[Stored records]
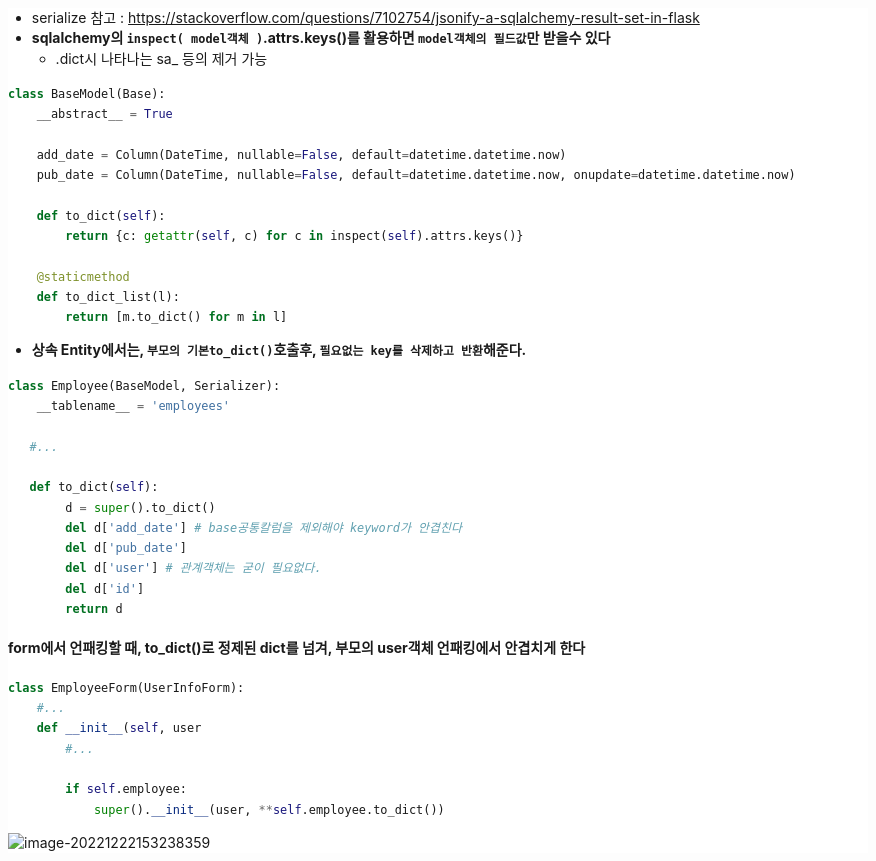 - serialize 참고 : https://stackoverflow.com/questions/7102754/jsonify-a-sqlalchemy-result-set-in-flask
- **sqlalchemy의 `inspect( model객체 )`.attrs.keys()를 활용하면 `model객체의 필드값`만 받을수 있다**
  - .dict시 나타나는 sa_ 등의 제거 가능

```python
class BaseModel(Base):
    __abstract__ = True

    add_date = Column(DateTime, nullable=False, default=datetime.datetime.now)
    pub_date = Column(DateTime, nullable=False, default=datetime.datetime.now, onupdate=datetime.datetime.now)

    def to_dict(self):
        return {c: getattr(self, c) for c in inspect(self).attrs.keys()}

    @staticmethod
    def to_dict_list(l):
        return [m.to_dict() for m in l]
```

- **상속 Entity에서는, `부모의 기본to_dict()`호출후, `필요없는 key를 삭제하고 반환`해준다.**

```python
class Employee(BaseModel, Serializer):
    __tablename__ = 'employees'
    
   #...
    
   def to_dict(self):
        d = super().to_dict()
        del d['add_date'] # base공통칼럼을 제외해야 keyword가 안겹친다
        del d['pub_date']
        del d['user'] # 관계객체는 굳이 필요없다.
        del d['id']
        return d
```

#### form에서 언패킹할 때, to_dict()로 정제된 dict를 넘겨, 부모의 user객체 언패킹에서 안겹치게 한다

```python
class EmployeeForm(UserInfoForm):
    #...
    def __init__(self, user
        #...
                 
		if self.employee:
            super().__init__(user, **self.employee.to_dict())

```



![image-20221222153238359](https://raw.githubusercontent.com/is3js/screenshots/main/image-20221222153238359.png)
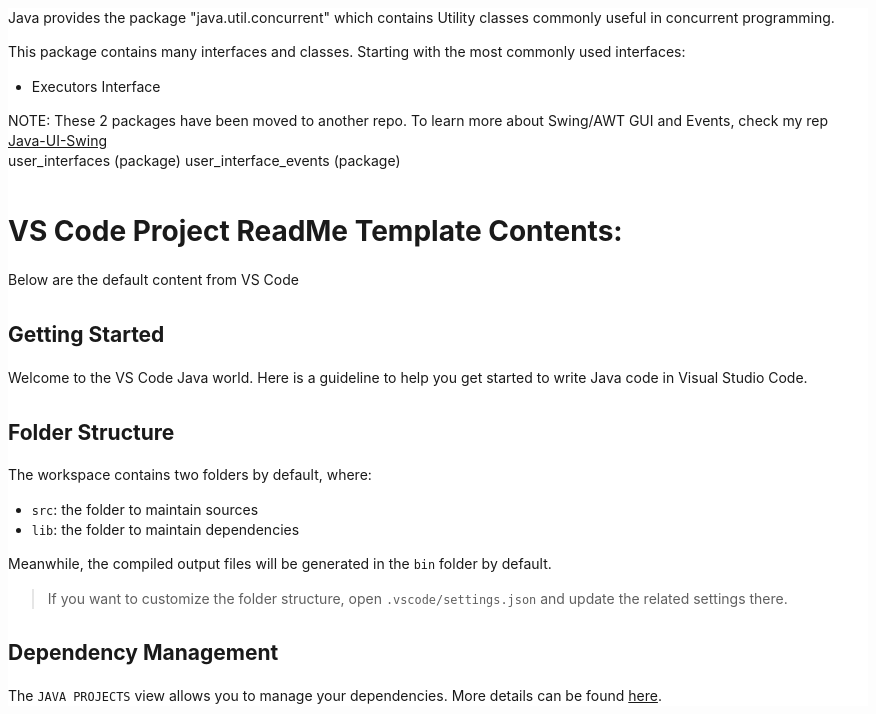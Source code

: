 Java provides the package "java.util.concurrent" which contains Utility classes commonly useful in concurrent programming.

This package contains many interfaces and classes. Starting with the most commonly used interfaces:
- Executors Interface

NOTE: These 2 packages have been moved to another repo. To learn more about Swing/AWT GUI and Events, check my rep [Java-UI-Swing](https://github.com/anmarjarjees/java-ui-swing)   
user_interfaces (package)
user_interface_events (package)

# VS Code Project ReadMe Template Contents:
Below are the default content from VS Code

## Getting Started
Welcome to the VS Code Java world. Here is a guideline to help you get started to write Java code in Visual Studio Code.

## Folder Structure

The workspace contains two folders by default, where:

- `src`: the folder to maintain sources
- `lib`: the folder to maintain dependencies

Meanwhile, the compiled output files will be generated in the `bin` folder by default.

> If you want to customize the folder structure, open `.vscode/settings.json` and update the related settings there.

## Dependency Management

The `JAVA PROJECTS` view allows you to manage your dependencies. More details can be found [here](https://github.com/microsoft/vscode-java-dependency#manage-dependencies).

...

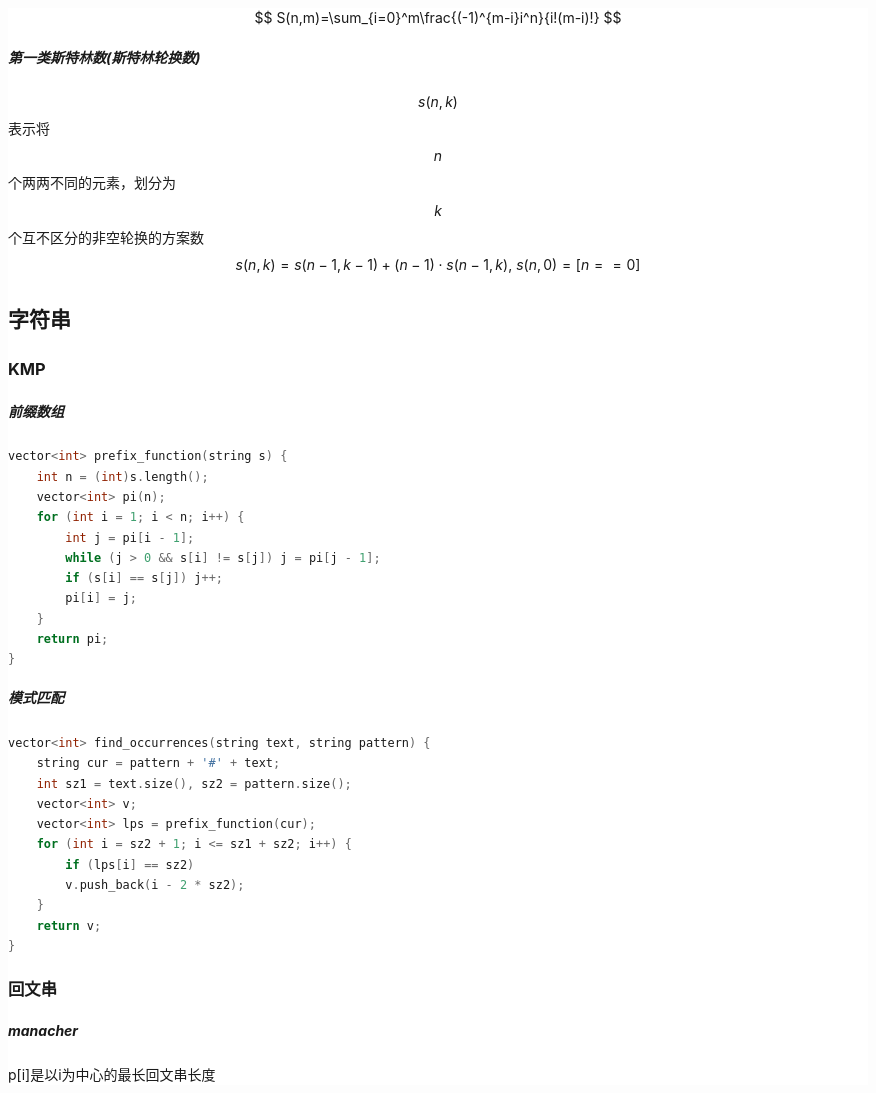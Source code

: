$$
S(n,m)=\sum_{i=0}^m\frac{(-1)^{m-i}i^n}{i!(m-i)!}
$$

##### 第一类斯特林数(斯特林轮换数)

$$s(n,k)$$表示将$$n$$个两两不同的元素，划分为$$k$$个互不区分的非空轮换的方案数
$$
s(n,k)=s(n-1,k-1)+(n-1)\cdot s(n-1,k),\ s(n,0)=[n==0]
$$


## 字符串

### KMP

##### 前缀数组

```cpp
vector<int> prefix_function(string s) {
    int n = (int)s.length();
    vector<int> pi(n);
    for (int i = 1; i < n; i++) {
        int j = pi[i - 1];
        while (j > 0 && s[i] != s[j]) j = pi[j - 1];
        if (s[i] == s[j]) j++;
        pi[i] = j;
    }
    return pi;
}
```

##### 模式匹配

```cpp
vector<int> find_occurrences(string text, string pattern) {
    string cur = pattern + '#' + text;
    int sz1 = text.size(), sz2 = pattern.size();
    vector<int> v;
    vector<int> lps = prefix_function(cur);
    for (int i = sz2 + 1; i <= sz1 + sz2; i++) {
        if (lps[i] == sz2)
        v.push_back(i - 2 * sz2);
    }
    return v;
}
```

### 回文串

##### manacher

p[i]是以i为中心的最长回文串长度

→ Problem description: Only the number is wanted here. Please work out how many lines of the records contain "inspect".

→ Solution for this task: 2